American-Canadian science fiction author (born 1953)

Robert Charles Wilson (born December 15, 1953) is an American-Canadian science fiction author.

==Career==
Wilson's first publication, "Equinocturne", appeared in the February 1975 issue of Analog Science Fiction, under the name Bob Chuck Wilson.

His early novels were published between the mid-1980s and mid-1990s and received nominations for the Philip K. Dick Award and the Aurora Award for Best Novel.

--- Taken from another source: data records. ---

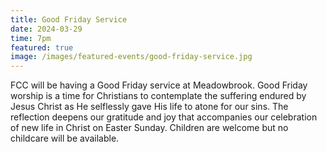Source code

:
 ```yaml
---
title: Good Friday Service
date: 2024-03-29
time: 7pm
featured: true
image: /images/featured-events/good-friday-service.jpg
---
```

FCC will be having a Good Friday service at Meadowbrook. Good Friday worship is a time for Christians to contemplate the suffering endured by Jesus Christ as He selflessly gave His life to atone for our sins. The reflection deepens our gratitude and joy that accompanies our celebration of new life in Christ on Easter Sunday. Children are welcome but no childcare will be available.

In 1995, Mysterium won the Philip K. Dick Award for best original paperback, and in 1996 he won the Aurora Award for Best Short Fiction for "The Perseids".

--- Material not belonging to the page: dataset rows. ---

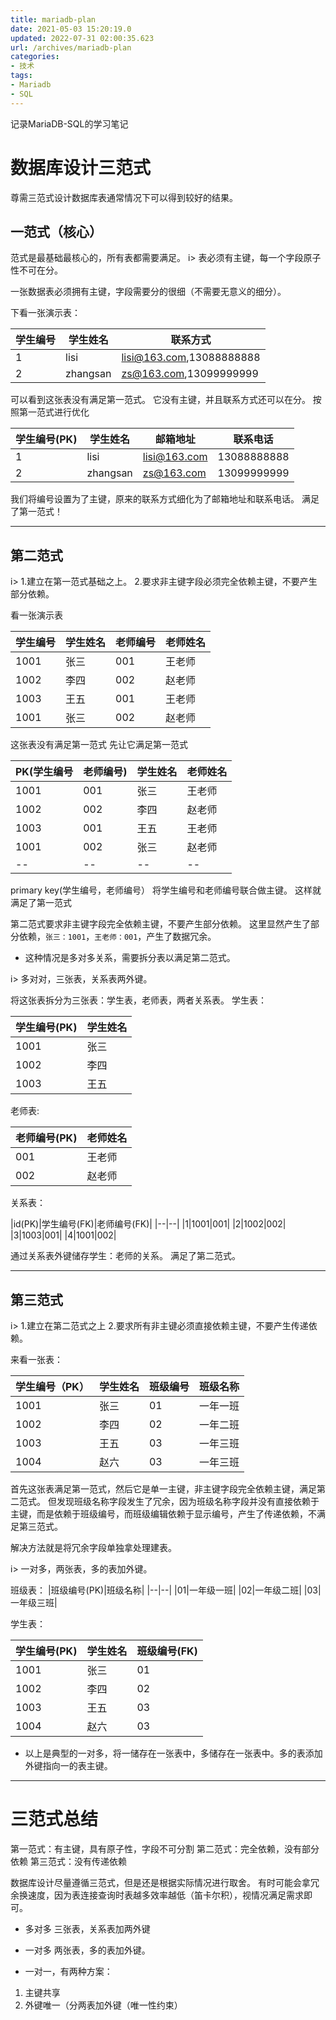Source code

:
 ```yaml
---
title: mariadb-plan
date: 2021-05-03 15:20:19.0
updated: 2022-07-31 02:00:35.623
url: /archives/mariadb-plan
categories: 
- 技术
tags: 
- Mariadb
- SQL
---
```




记录MariaDB-SQL的学习笔记
<!--more-->

# 数据库设计三范式

尊需三范式设计数据库表通常情况下可以得到较好的结果。

## 一范式（核心）
范式是最基础最核心的，所有表都需要满足。
i> 表必须有主键，每一个字段原子性不可在分。

一张数据表必须拥有主键，字段需要分的很细（不需要无意义的细分）。

下看一张演示表：

|学生编号|学生姓名|联系方式|
|--|--|--|
|1|lisi|lisi@163.com,13088888888|
|2|zhangsan|zs@163.com,13099999999|

可以看到这张表没有满足第一范式。
它没有主键，并且联系方式还可以在分。
按照第一范式进行优化

|学生编号(PK)|学生姓名|邮箱地址|联系电话|
|--|--|--|--|
|1|lisi|lisi@163.com|13088888888|
|2|zhangsan|zs@163.com|13099999999|

我们将编号设置为了主键，原来的联系方式细化为了邮箱地址和联系电话。
满足了第一范式！

----------

## 第二范式

i> 1.建立在第一范式基础之上。
2.要求非主键字段必须完全依赖主键，不要产生部分依赖。

看一张演示表

|学生编号|学生姓名|老师编号|老师姓名|
|--|--|--|--|
|1001|张三|001|王老师|
|1002|李四|002|赵老师|
|1003|王五|001|王老师|
|1001|张三|002|赵老师|

这张表没有满足第一范式
先让它满足第一范式

|PK(学生编号|老师编号)|学生姓名|老师姓名|
|--|--|--|--|
|1001|001|张三|王老师|
|1002|002|李四|赵老师|
|1003|001|王五|王老师|
|1001|002|张三|赵老师|
|--|--|--|--|

primary key(学生编号，老师编号）
将学生编号和老师编号联合做主键。
这样就满足了第一范式

第二范式要求非主键字段完全依赖主键，不要产生部分依赖。
这里显然产生了部分依赖，`张三：1001`，`王老师：001`，产生了数据冗余。
- 这种情况是多对多关系，需要拆分表以满足第二范式。

i> 多对对，三张表，关系表两外键。

将这张表拆分为三张表：学生表，老师表，两者关系表。
学生表：

|学生编号(PK)|学生姓名|
|--|--|
|1001|张三|
|1002|李四|
|1003|王五|

老师表:

|老师编号(PK)|老师姓名|
|--|--|
|001|王老师|
|002|赵老师|

关系表：

|id(PK)|学生编号(FK)|老师编号(FK)|
|--|--|
|1|1001|001|
|2|1002|002|
|3|1003|001|
|4|1001|002|

通过关系表外键储存学生：老师的关系。
满足了第二范式。

----------

## 第三范式
i> 1.建立在第二范式之上
2.要求所有非主键必须直接依赖主键，不要产生传递依赖。

来看一张表：

|学生编号（PK）|学生姓名|班级编号|班级名称|
|--|--|--|--|
|1001|张三|01|一年一班|
|1002|李四|02|一年二班|
|1003|王五|03|一年三班|
|1004|赵六|03|一年三班|

首先这张表满足第一范式，然后它是单一主键，非主键字段完全依赖主键，满足第二范式。
但发现班级名称字段发生了冗余，因为班级名称字段并没有直接依赖于主键，而是依赖于班级编号，而班级编辑依赖于显示编号，产生了传递依赖，不满足第三范式。

解决方法就是将冗余字段单独拿处理建表。

i> 一对多，两张表，多的表加外键。

班级表：
|班级编号(PK)|班级名称|
|--|--|
|01|一年级一班|
|02|一年级二班|
|03|一年级三班|

学生表：

|学生编号(PK)|学生姓名|班级编号(FK)|
|--|--|--|
|1001|张三|01|
|1002|李四|02|
|1003|王五|03|
|1004|赵六|03|

- 以上是典型的一对多，将一储存在一张表中，多储存在一张表中。多的表添加外键指向一的表主键。

----------

# 三范式总结

第一范式：有主键，具有原子性，字段不可分割
第二范式：完全依赖，没有部分依赖
第三范式：没有传递依赖

数据库设计尽量遵循三范式，但是还是根据实际情况进行取舍。
有时可能会拿冗余换速度，因为表连接查询时表越多效率越低（笛卡尔积），视情况满足需求即可。

- 多对多
三张表，关系表加两外键

- 一对多
两张表，多的表加外键。

- 一对一，有两种方案：
1. 主键共享
2. 外键唯一（分两表加外键（唯一性约束）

Starting in 1998, many of his books (including Darwinia, Blind Lake, and the Spin trilogy) have been edited by Teresa Nielsen Hayden of Tor Books.

In 2000, his first collection of short stories was published, The Perseids and Other Stories, set in Toronto.

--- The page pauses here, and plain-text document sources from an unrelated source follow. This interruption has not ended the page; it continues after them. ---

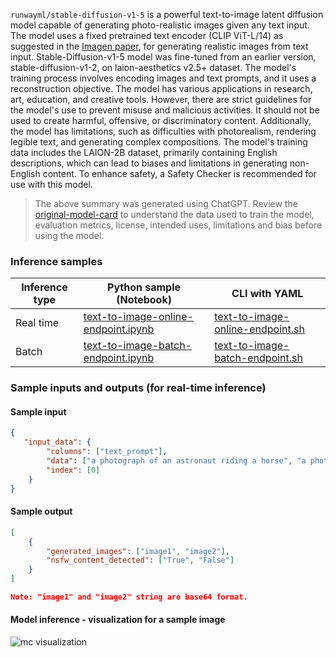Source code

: `runwayml/stable-diffusion-v1-5` is a powerful text-to-image latent diffusion model capable of generating photo-realistic images given any text input. The model uses a fixed pretrained text encoder (CLIP ViT-L/14) as suggested in the <a href="https://arxiv.org/abs/2205.11487" target="_blank">Imagen paper</a>, for generating realistic images from text input. Stable-Diffusion-v1-5 model was fine-tuned from an  earlier version, stable-diffusion-v1-2, on laion-aesthetics v2.5+ dataset. The model's training process involves encoding images and text prompts, and it uses a reconstruction objective. The model has various applications in research, art, education, and creative tools. However, there are strict guidelines for the model's use to prevent misuse and malicious activities. It should not be used to create harmful, offensive, or discriminatory content. Additionally, the model has limitations, such as difficulties with photorealism, rendering legible text, and generating complex compositions. The model's training data includes the LAION-2B dataset, primarily containing English descriptions, which can lead to biases and limitations in generating non-English content. To enhance safety, a Safety Checker is recommended for use with this model.

> The above summary was generated using ChatGPT. Review the <a href="https://huggingface.co/runwayml/stable-diffusion-v1-5" target="_blank">original-model-card</a> to understand the data used to train the model, evaluation metrics, license, intended uses, limitations and bias before using the model.

### Inference samples

Inference type|Python sample (Notebook)|CLI with YAML
|--|--|--|
Real time|<a href="https://aka.ms/azureml-infer-sdk-text-to-image" target="_blank">text-to-image-online-endpoint.ipynb</a>|<a href="https://aka.ms/azureml-infer-cli-text-to-image" target="_blank">text-to-image-online-endpoint.sh</a>
Batch |<a href="https://aka.ms/azureml-infer-batch-sdk-text-to-image" target="_blank">text-to-image-batch-endpoint.ipynb</a>|<a href="https://aka.ms/azureml-infer-batch-cli-text-to-image" target="_blank">text-to-image-batch-endpoint.sh</a>

### Sample inputs and outputs (for real-time inference)

#### Sample input

```json
{
   "input_data": {
        "columns": ["text_prompt"],
        "data": ["a photograph of an astronaut riding a horse", "a photograph of a cat riding a horse"],
        "index": [0]
    }
}
```

#### Sample output

```json
[
    {
        "generated_images": ["image1", "image2"],
        "nsfw_content_detected": ["True", "False"]
    }
]

Note: "image1" and "image2" string are base64 format.
```

#### Model inference - visualization for a sample image

<img src="https://automlcesdkdataresources.blob.core.windows.net/finetuning-image-models/images/Model_Result_Visualizations(Do_not_delete)/plot_microsoft-swinv2-base-patch4-window12-192-22k_MC.png" alt="mc visualization">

In 2005, he published his best known novel, Spin, the first in a trilogy that continued with Axis (2007) and Vortex (2011). Spin won the Hugo Award for Best Novel in 2006 and was included in the Tor Essentials series in 2020.

In 2007, author Stephen King called Wilson "probably the finest science-fiction author now writing".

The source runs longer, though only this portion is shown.